§ Task details
Reproduce word for word the lines between those holding "3. Create a" and "### 44. EC2", inclusive, and nothing else from the data below.

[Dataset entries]
* * *

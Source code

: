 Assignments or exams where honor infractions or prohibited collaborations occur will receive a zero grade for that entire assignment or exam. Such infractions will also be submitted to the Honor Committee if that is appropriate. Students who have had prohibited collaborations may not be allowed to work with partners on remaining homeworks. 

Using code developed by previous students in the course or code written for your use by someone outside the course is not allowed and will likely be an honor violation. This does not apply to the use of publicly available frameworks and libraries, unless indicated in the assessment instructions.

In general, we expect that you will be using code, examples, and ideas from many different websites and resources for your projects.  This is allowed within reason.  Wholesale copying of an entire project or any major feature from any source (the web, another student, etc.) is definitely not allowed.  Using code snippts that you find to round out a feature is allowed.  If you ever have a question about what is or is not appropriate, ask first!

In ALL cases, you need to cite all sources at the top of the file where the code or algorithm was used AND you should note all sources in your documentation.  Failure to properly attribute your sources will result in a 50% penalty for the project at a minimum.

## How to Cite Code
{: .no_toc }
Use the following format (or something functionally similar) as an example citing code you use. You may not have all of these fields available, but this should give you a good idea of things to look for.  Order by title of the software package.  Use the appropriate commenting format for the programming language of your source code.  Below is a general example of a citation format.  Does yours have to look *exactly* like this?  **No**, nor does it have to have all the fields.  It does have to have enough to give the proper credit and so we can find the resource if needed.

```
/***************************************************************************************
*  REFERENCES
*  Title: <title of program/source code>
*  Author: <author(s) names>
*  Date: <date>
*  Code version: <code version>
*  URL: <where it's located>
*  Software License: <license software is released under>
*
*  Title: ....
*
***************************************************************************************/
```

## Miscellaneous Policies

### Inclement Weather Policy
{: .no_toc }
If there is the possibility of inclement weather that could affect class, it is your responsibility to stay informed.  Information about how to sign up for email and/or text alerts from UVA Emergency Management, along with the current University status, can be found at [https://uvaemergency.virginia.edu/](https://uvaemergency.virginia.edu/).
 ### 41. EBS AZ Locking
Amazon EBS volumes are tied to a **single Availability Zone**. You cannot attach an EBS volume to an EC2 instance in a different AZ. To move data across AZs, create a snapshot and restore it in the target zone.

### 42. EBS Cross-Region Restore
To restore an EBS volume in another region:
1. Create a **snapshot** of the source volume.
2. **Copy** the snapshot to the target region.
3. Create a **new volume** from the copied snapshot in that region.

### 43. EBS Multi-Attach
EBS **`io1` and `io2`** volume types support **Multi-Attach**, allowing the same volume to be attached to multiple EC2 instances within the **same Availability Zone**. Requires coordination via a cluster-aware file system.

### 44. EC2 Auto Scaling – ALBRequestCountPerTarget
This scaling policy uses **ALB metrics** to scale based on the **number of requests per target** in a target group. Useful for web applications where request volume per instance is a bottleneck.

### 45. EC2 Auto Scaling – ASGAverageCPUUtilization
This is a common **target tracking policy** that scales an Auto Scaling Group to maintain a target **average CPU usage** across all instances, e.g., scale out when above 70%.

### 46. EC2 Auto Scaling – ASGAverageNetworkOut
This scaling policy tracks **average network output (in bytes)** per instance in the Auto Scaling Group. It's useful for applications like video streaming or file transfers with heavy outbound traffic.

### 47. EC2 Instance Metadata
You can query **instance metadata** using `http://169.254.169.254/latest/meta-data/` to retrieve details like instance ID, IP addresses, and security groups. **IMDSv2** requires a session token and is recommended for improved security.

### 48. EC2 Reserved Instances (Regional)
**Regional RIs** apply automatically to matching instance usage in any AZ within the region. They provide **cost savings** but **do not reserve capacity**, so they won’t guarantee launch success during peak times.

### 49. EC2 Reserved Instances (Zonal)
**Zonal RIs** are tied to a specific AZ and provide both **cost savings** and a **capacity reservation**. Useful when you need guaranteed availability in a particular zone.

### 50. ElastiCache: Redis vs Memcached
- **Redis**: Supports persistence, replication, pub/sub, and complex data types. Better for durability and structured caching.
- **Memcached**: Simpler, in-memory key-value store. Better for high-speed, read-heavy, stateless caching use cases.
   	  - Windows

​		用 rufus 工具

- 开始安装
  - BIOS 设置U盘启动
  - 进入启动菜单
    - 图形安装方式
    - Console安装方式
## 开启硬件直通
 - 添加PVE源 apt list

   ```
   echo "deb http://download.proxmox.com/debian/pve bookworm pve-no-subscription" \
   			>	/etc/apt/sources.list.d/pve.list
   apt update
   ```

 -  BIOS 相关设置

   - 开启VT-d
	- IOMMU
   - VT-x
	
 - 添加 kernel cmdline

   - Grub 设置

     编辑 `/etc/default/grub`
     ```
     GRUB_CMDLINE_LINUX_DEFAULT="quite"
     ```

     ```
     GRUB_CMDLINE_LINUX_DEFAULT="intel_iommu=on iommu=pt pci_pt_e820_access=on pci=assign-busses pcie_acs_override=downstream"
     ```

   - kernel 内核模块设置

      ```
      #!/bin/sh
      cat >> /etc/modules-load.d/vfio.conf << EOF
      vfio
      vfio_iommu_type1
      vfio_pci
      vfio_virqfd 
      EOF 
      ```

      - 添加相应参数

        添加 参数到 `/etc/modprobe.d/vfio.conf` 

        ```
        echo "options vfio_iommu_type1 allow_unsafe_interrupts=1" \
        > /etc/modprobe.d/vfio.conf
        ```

* * *

§ Output for this task
3. Create a **new volume** from the copied snapshot in that region.

### 43. EBS Multi-Attach
EBS **`io1` and `io2`** volume types support **Multi-Attach**, allowing the same volume to be attached to multiple EC2 instances within the **same Availability Zone**. Requires coordination via a cluster-aware file system.

### 44. EC2 Auto Scaling – ALBRequestCountPerTarget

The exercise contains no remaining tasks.